Items listed in a dataset:
● ● ● ● ● ● ●

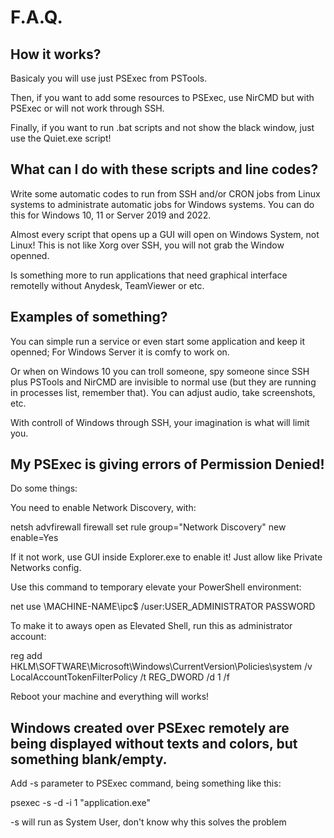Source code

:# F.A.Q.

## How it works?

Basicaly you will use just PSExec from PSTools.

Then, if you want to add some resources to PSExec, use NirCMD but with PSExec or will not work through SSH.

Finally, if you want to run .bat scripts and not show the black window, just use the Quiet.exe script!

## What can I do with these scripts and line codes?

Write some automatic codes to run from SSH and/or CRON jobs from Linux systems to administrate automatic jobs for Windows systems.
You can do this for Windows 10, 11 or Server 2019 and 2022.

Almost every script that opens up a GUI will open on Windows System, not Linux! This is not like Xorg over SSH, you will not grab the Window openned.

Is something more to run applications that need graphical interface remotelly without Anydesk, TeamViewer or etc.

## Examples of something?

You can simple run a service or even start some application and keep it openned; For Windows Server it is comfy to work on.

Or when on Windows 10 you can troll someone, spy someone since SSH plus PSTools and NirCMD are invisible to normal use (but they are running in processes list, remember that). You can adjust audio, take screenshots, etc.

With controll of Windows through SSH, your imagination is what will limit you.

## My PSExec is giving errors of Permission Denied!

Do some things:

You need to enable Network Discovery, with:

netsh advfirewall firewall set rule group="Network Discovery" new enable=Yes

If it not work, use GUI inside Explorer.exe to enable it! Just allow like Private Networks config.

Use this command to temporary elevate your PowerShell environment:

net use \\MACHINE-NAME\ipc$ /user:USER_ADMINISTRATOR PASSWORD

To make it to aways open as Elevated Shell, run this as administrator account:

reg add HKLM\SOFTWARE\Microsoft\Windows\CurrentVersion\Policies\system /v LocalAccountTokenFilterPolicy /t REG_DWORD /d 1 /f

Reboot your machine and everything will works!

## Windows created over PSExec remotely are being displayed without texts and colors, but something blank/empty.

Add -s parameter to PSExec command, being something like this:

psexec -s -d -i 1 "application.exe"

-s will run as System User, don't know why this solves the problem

● ● ● ● ● ● ●

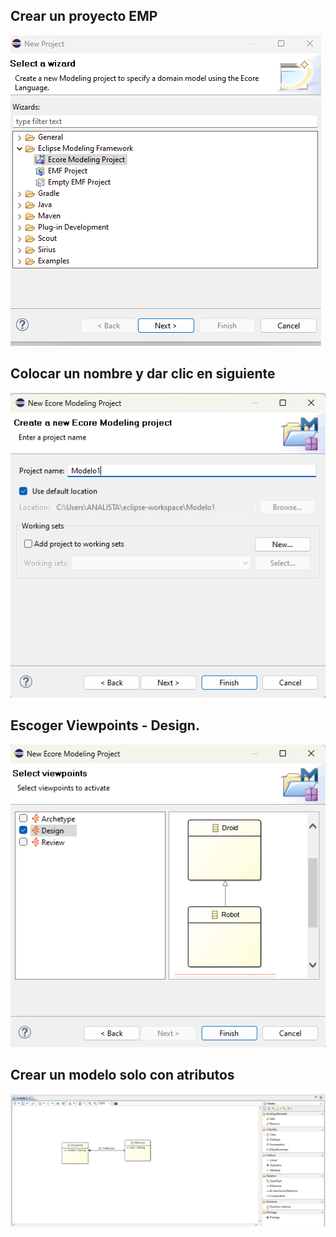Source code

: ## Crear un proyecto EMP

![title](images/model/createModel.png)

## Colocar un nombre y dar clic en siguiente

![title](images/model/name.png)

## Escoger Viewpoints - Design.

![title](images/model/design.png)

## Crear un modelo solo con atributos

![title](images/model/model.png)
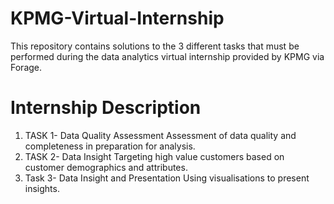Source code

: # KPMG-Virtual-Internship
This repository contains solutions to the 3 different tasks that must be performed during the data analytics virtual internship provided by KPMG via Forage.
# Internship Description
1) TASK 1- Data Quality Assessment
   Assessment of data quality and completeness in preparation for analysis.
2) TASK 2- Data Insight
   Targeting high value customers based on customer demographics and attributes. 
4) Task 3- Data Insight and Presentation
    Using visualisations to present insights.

● ● ● ● ● ● ●

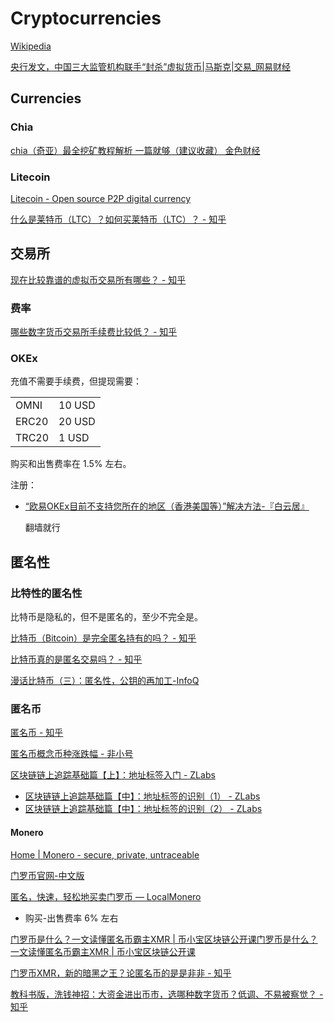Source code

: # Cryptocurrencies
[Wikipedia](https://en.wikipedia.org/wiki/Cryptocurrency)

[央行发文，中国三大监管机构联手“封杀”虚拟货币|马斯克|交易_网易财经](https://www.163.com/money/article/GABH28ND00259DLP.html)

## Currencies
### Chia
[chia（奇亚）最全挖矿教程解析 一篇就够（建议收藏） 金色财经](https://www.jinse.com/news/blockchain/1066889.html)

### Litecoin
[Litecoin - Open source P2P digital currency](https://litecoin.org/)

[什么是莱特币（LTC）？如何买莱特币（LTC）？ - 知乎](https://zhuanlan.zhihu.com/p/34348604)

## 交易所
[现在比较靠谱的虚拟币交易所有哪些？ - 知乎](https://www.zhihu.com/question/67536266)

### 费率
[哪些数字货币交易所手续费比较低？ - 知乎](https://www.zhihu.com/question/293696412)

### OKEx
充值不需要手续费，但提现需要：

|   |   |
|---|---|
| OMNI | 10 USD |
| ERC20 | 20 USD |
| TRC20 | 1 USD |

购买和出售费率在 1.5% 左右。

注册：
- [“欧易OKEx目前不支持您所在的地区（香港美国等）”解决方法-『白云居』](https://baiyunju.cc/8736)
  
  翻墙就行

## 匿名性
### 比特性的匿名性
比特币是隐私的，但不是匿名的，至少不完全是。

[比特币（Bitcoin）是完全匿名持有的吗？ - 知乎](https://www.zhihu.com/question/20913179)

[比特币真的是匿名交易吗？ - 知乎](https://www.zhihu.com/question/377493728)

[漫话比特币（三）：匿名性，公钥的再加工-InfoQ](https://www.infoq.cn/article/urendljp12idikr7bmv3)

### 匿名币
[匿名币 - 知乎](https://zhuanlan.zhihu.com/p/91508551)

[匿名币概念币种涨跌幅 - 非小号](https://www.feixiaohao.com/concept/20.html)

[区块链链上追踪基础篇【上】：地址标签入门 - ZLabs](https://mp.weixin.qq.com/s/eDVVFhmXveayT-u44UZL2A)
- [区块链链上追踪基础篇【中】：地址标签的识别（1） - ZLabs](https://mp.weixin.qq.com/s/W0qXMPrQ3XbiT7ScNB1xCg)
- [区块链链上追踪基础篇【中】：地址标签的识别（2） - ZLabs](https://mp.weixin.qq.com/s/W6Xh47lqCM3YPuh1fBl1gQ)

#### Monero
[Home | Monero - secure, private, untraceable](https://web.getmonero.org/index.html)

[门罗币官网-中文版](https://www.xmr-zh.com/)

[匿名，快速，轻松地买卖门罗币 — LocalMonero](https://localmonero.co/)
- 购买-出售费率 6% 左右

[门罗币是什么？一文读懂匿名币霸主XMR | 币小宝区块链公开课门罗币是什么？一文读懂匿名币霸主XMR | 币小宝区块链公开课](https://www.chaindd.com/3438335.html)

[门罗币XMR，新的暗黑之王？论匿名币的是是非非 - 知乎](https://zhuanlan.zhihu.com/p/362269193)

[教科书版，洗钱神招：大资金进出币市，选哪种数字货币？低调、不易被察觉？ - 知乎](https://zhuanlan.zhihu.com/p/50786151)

● ● ● ● ● ● ●

What the exercise asks: Whenever a line of the records holds the string "article", pick it out and copy it.

Your response:
[央行发文，中国三大监管机构联手“封杀”虚拟货币|马斯克|交易_网易财经](https://www.163.com/money/article/GABH28ND00259DLP.html)
[漫话比特币（三）：匿名性，公钥的再加工-InfoQ](https://www.infoq.cn/article/urendljp12idikr7bmv3)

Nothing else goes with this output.